Some Scottish M.P.s are finding a bitter taste in their mouths after pledging their support to England in the imminent World Cup. Widely believed to be the Prime Minister-in-waiting, Gordon Brown is undoubtedly a Scot through and through. Whilst Tony Blair hides his Scottishness well, Brown is proud of his heritage. He is a keen supporter of Raith Rovers FC in his constituency.
But Brown, along with Lib Dem leader Sir Menzies Campbell, have found that their overt Scottishness is not winning over the English voters. As a result, both men have pledged their support to England in the World Cup, Brown even claiming that, as Scotland didn't qualify for the tournament, 60% of his fellow Scotsmen would do the same. Judging by the extremely vocal and bitter rivalry between the two home nations, Londonist would estimate that figure to be much lower.

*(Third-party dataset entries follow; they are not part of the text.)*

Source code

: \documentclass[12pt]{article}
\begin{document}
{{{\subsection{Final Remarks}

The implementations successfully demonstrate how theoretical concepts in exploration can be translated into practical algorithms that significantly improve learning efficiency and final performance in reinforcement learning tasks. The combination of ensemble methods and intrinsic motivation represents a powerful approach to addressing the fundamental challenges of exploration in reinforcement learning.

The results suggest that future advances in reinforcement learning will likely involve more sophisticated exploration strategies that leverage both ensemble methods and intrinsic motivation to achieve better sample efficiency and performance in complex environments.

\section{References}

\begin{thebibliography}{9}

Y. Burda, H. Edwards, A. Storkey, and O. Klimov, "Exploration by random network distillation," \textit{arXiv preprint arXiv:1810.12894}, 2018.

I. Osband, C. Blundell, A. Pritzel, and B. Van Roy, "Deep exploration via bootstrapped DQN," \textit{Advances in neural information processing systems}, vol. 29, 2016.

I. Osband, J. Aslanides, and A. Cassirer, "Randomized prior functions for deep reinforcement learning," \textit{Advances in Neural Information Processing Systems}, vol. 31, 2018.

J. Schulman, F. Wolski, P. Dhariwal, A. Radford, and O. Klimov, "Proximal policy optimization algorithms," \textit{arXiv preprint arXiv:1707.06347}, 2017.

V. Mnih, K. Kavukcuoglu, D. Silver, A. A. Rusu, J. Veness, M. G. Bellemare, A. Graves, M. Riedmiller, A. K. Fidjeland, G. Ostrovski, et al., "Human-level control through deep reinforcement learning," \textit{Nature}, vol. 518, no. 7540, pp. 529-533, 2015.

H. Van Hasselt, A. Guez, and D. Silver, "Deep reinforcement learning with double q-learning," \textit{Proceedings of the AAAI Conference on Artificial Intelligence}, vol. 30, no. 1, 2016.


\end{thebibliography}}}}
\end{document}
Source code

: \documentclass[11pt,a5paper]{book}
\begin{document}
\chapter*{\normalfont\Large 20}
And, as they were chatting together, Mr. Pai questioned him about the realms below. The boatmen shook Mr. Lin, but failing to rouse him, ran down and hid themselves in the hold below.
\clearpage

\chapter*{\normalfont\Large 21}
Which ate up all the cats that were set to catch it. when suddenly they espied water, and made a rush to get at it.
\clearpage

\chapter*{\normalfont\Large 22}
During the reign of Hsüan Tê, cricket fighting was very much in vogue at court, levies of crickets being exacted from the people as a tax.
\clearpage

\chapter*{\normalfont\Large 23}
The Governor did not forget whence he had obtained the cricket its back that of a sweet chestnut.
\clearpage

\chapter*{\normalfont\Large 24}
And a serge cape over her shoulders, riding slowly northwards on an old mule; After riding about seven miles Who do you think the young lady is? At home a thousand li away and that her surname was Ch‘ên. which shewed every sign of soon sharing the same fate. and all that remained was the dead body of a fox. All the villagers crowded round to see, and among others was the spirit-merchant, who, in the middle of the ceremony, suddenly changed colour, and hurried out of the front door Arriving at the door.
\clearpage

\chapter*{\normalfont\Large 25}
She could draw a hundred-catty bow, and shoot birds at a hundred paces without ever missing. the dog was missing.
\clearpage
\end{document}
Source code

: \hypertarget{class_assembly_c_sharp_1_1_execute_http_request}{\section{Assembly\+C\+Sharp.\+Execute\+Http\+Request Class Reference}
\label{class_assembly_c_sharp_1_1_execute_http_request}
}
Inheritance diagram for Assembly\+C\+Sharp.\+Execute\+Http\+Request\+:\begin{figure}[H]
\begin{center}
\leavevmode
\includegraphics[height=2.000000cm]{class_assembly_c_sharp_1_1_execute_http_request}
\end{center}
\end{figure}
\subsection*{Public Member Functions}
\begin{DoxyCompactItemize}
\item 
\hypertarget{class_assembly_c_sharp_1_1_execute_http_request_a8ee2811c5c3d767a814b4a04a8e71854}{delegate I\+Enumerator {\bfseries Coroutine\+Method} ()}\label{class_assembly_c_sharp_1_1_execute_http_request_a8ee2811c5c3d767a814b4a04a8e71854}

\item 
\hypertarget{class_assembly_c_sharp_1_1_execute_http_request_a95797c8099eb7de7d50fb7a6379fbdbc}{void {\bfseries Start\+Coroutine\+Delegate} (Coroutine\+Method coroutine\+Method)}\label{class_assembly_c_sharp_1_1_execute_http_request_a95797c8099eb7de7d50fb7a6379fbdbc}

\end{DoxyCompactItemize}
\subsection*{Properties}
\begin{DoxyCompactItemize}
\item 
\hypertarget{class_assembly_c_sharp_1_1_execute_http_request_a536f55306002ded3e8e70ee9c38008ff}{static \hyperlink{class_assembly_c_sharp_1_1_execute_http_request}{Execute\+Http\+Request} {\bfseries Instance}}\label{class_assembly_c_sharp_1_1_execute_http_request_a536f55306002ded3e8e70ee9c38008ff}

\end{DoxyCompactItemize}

In a survey of all Scottish cabinet ministers, only Brown answered. This caused controversy with his Scottish supporters, especially as he cited Gascoigne's goal against Scotland in Euro '96 (part of a 2-0 victory for England), as one of his most memorable football moments.
Leader of the Scottish National Party Alex Salmond had this to say about Brown's new-found Anglophilia:
"I can't believe that any genuine Scottish football fan could believe that a goal scored against us was his most memorable moment. Gordon Brown had better be careful with his recent spate of Union Jack-wearing comments, or real English football fans will begin to smell a rat."
Poor Gordon. He seems to have got himself stuck between a rock and a hard place. On the one hand, the English haven't warmed to him despite his numerous attempts to change his public image, whilst on the other, his fellow Scots are criticising him for his recent "Union Jack-wearing comments".
So what can he do? Well, apparently, Alex Salmond and Scottish First Minister Jack McConnell (of Brown's own party) are throwing their support behind Trinidad and Tobago, of all teams, because "there are Scotland-based players in the team." Sorry Gordon, but if these guys would support Trinidad and Tobago over England, then you are never going to be able to please people both sides of the border. Brown is going to have to be Scottish or English, not both, and he is going to have to make that decision pretty soon if he is to stand a real chance at becoming Prime Minister.